Evidence from pollen analysis of soil sediments indicates that the production of hemp was widespread throughout the UK 800-1800AD. Its greatest peak of usage was up until 100AD, after which other crops were beginning to be developed. In the 16th Century it was widely reintroduced - Henry VIII encouraged farmers to plant the crop widely to provide supplies for the British Navy. Competitive battle ship construction relied on steady supplies of hemp. The Navy would have used it in the production of ensigns, pendants, flags, pennants, sails, rigging and as a sealant on the timber of ships. It is most likely that the paper used for maps, logs and Bibles on-board was also made from hemp. There is even evidence suggesting that the war with America (and Britain) against Napoleon in 1812 was fought over securing control over supplies of Russian hemp! (Crossby, 1965).
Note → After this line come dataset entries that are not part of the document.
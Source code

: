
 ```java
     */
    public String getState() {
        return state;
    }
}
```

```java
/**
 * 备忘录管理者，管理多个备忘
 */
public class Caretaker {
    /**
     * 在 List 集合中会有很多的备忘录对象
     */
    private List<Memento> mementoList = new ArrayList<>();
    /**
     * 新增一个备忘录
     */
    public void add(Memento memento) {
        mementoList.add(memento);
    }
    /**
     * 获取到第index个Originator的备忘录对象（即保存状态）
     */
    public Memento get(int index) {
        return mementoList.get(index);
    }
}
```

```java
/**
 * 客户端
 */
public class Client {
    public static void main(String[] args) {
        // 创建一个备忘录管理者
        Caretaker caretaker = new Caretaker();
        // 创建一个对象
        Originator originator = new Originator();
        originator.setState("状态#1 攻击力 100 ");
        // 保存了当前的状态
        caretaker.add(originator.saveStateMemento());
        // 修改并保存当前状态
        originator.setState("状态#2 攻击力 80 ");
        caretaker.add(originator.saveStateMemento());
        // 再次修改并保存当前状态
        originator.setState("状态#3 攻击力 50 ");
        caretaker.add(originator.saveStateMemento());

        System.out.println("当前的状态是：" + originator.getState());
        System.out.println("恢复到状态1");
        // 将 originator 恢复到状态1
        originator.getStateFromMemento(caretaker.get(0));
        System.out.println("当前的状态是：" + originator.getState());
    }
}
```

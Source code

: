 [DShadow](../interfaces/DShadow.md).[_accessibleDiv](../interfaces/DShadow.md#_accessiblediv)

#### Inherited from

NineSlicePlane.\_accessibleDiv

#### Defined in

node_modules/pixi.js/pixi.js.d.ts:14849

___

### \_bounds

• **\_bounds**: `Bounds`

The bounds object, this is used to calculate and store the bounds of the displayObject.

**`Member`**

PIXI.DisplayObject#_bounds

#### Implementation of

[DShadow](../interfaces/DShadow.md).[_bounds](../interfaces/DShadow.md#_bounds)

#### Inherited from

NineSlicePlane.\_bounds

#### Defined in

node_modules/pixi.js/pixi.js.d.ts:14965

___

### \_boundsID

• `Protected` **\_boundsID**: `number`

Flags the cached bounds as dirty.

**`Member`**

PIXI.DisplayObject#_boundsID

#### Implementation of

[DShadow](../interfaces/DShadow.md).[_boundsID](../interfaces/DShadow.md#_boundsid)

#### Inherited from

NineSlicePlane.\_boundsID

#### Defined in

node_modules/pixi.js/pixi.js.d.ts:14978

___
The earliest known woven fabric was apparently made from hemp! The Columbia History of the World (1986) suggests that the weaving of hemp fibre began over 10,000 years ago - this was at the same time as pottery making and before metal working began.

Most of the Bibles in history have been made from hemp. Until the late 1880s, it remained the planet's largest agricultural crop and resource for industry, including the widespread use of hemp oil for oil lamps.
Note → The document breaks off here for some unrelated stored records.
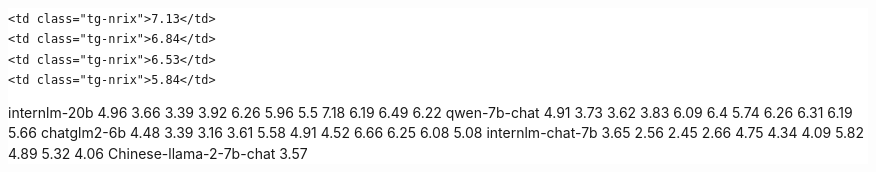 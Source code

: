     <td class="tg-nrix">7.13</td>
    <td class="tg-nrix">6.84</td>
    <td class="tg-nrix">6.53</td>
    <td class="tg-nrix">5.84</td>
  </tr>
  <tr>
    <td class="tg-nrix">internlm-20b</td>
    <td class="tg-wa1i">4.96</td>
    <td class="tg-nrix">3.66</td>
    <td class="tg-nrix">3.39</td>
    <td class="tg-nrix">3.92</td>
    <td class="tg-nrix">6.26</td>
    <td class="tg-nrix">5.96</td>
    <td class="tg-nrix">5.5</td>
    <td class="tg-nrix">7.18</td>
    <td class="tg-nrix">6.19</td>
    <td class="tg-nrix">6.49</td>
    <td class="tg-nrix">6.22</td>
  </tr>
  <tr>
    <td class="tg-nrix">qwen-7b-chat</td>
    <td class="tg-wa1i">4.91</td>
    <td class="tg-nrix">3.73</td>
    <td class="tg-nrix">3.62</td>
    <td class="tg-nrix">3.83</td>
    <td class="tg-nrix">6.09</td>
    <td class="tg-nrix">6.4</td>
    <td class="tg-nrix">5.74</td>
    <td class="tg-nrix">6.26</td>
    <td class="tg-nrix">6.31</td>
    <td class="tg-nrix">6.19</td>
    <td class="tg-nrix">5.66</td>
  </tr>
  <tr>
    <td class="tg-nrix">chatglm2-6b</td>
    <td class="tg-wa1i">4.48</td>
    <td class="tg-nrix">3.39</td>
    <td class="tg-nrix">3.16</td>
    <td class="tg-nrix">3.61</td>
    <td class="tg-nrix">5.58</td>
    <td class="tg-nrix">4.91</td>
    <td class="tg-nrix">4.52</td>
    <td class="tg-nrix">6.66</td>
    <td class="tg-nrix">6.25</td>
    <td class="tg-nrix">6.08</td>
    <td class="tg-nrix">5.08</td>
  </tr>
  <tr>
    <td class="tg-nrix">internlm-chat-7b</td>
    <td class="tg-wa1i">3.65</td>
    <td class="tg-nrix">2.56</td>
    <td class="tg-nrix">2.45</td>
    <td class="tg-nrix">2.66</td>
    <td class="tg-nrix">4.75</td>
    <td class="tg-nrix">4.34</td>
    <td class="tg-nrix">4.09</td>
    <td class="tg-nrix">5.82</td>
    <td class="tg-nrix">4.89</td>
    <td class="tg-nrix">5.32</td>
    <td class="tg-nrix">4.06</td>
  </tr>
  <tr>
    <td class="tg-nrix">Chinese-llama-2-7b-chat</td>
    <td class="tg-wa1i">3.57</td>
In short, the crop has been grown internationally and extensively for centuries. Even in its psychoactive form, there have been no records of harm to man. On the contrary, it has provided healthy livelihoods and a myriad of products. Communities have relied on it for survival and even to gain power (to enlarge battle fleets). It is still extensively grown in China, Italy and Eastern European countries, although was phased out in North America and Western Europe by the mid-1900s to make way for more profitable synthetic alternatives - the very products with which much of the blame can be laid upon as regards the environmental degradation we are now facing - notably pollution and global climate change.
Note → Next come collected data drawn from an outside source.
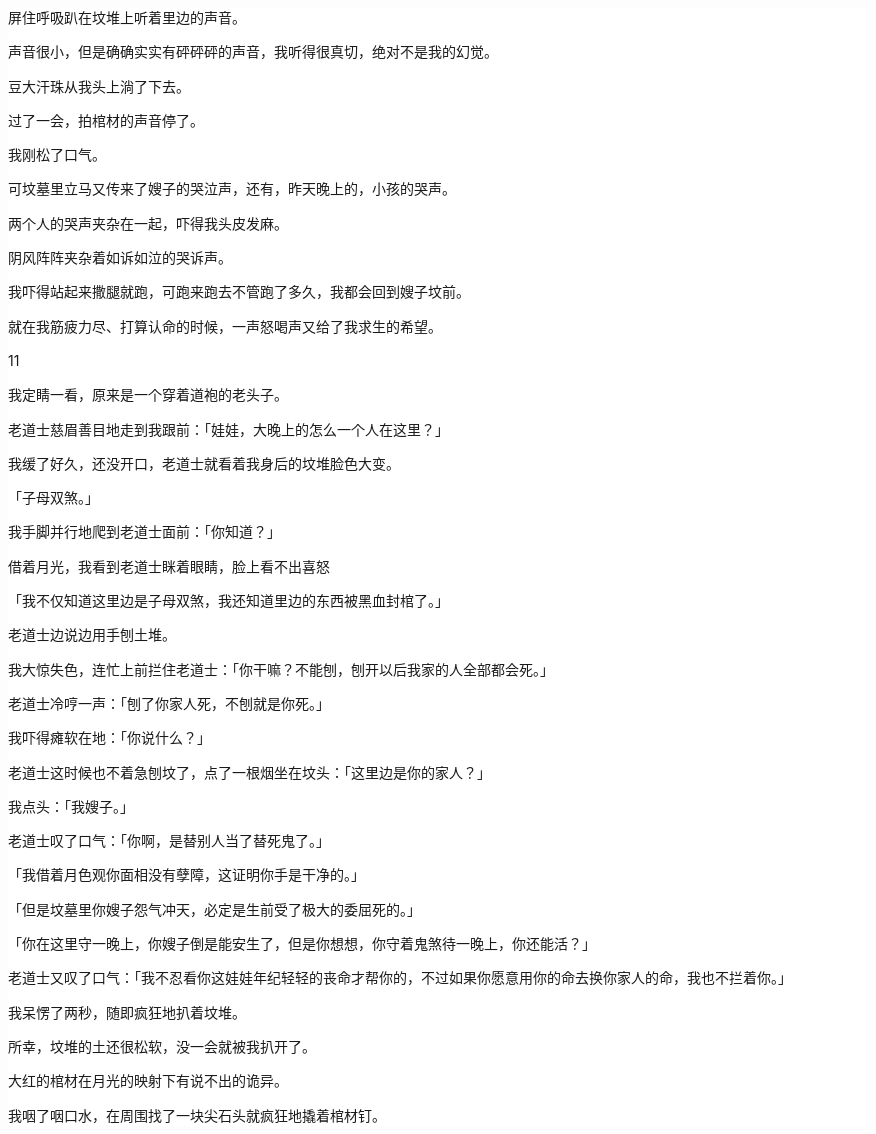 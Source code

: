 屏住呼吸趴在坟堆上听着里边的声音。

声音很小，但是确确实实有砰砰砰的声音，我听得很真切，绝对不是我的幻觉。

豆大汗珠从我头上淌了下去。

过了一会，拍棺材的声音停了。

我刚松了口气。

可坟墓里立马又传来了嫂子的哭泣声，还有，昨天晚上的，小孩的哭声。

两个人的哭声夹杂在一起，吓得我头皮发麻。

阴风阵阵夹杂着如诉如泣的哭诉声。

我吓得站起来撒腿就跑，可跑来跑去不管跑了多久，我都会回到嫂子坟前。

就在我筋疲力尽、打算认命的时候，一声怒喝声又给了我求生的希望。

11

我定睛一看，原来是一个穿着道袍的老头子。

老道士慈眉善目地走到我跟前：「娃娃，大晚上的怎么一个人在这里？」

我缓了好久，还没开口，老道士就看着我身后的坟堆脸色大变。

「子母双煞。」

我手脚并行地爬到老道士面前：「你知道？」

借着月光，我看到老道士眯着眼睛，脸上看不出喜怒

「我不仅知道这里边是子母双煞，我还知道里边的东西被黑血封棺了。」

老道士边说边用手刨土堆。

我大惊失色，连忙上前拦住老道士：「你干嘛？不能刨，刨开以后我家的人全部都会死。」

老道士冷哼一声：「刨了你家人死，不刨就是你死。」

我吓得瘫软在地：「你说什么？」

老道士这时候也不着急刨坟了，点了一根烟坐在坟头：「这里边是你的家人？」

我点头：「我嫂子。」

老道士叹了口气：「你啊，是替别人当了替死鬼了。」

「我借着月色观你面相没有孽障，这证明你手是干净的。」

「但是坟墓里你嫂子怨气冲天，必定是生前受了极大的委屈死的。」

「你在这里守一晚上，你嫂子倒是能安生了，但是你想想，你守着鬼煞待一晚上，你还能活？」

老道士又叹了口气：「我不忍看你这娃娃年纪轻轻的丧命才帮你的，不过如果你愿意用你的命去换你家人的命，我也不拦着你。」

我呆愣了两秒，随即疯狂地扒着坟堆。

所幸，坟堆的土还很松软，没一会就被我扒开了。

大红的棺材在月光的映射下有说不出的诡异。

我咽了咽口水，在周围找了一块尖石头就疯狂地撬着棺材钉。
It is perhaps apt to now quote the infamous hemp supporter and author of The Emperor Wears no Clothes (1984):

'OUR CHALLENGE TO THE WORLD : TRY TO PROVE US WRONG... If all fossil fuels and their derivatives, as well as the deforestation of trees for paper and agriculture are banned from use in order to save the planet and reverse the greenhouse effect:
Then there is only one known renewable natural resource able to provide the overall majority of our paper, textiles and food, meet all the world's transportation, home and energy industrial needs, reduce pollution, rebuild the soil and clean the atmosphere - all at the same time - our old stand-by that did it all before : Cannabis Hemp ... Marijuana!' (Jack Herer, 1993)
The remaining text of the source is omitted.